WHAT TO WORK ON — Would you give the records below again, exactly and completely?

DATA FOR ANALYSIS —

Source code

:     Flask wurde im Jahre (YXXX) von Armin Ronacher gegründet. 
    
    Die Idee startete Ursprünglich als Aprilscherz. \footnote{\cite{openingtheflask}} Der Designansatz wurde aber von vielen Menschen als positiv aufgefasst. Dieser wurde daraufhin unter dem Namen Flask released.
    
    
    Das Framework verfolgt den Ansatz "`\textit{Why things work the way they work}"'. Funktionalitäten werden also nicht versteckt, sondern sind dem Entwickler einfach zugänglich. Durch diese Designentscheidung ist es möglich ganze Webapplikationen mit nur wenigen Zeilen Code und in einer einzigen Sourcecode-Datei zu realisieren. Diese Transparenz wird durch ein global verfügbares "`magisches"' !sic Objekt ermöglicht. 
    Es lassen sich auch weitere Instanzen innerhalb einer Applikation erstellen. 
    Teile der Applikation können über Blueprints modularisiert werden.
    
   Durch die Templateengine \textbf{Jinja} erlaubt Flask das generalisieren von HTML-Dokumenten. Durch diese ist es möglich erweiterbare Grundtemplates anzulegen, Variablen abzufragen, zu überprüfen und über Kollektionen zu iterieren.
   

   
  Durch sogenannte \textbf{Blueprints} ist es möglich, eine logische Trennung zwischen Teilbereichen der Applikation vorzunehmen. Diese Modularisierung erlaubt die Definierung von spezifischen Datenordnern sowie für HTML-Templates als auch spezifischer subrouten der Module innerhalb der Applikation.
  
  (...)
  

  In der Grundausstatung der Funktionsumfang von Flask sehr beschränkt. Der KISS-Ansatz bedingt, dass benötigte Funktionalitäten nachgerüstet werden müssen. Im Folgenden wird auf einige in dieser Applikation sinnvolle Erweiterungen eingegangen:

ANSWER AREA —
Source code

:     Flask wurde im Jahre (YXXX) von Armin Ronacher gegründet. 
    
    Die Idee startete Ursprünglich als Aprilscherz. \footnote{\cite{openingtheflask}} Der Designansatz wurde aber von vielen Menschen als positiv aufgefasst. Dieser wurde daraufhin unter dem Namen Flask released.
    
    
    Das Framework verfolgt den Ansatz "`\textit{Why things work the way they work}"'. Funktionalitäten werden also nicht versteckt, sondern sind dem Entwickler einfach zugänglich. Durch diese Designentscheidung ist es möglich ganze Webapplikationen mit nur wenigen Zeilen Code und in einer einzigen Sourcecode-Datei zu realisieren. Diese Transparenz wird durch ein global verfügbares "`magisches"' !sic Objekt ermöglicht. 
    Es lassen sich auch weitere Instanzen innerhalb einer Applikation erstellen. 
    Teile der Applikation können über Blueprints modularisiert werden.
    
   Durch die Templateengine \textbf{Jinja} erlaubt Flask das generalisieren von HTML-Dokumenten. Durch diese ist es möglich erweiterbare Grundtemplates anzulegen, Variablen abzufragen, zu überprüfen und über Kollektionen zu iterieren.
   

   
  Durch sogenannte \textbf{Blueprints} ist es möglich, eine logische Trennung zwischen Teilbereichen der Applikation vorzunehmen. Diese Modularisierung erlaubt die Definierung von spezifischen Datenordnern sowie für HTML-Templates als auch spezifischer subrouten der Module innerhalb der Applikation.
  
  (...)
  

  In der Grundausstatung der Funktionsumfang von Flask sehr beschränkt. Der KISS-Ansatz bedingt, dass benötigte Funktionalitäten nachgerüstet werden müssen. Im Folgenden wird auf einige in dieser Applikation sinnvolle Erweiterungen eingegangen:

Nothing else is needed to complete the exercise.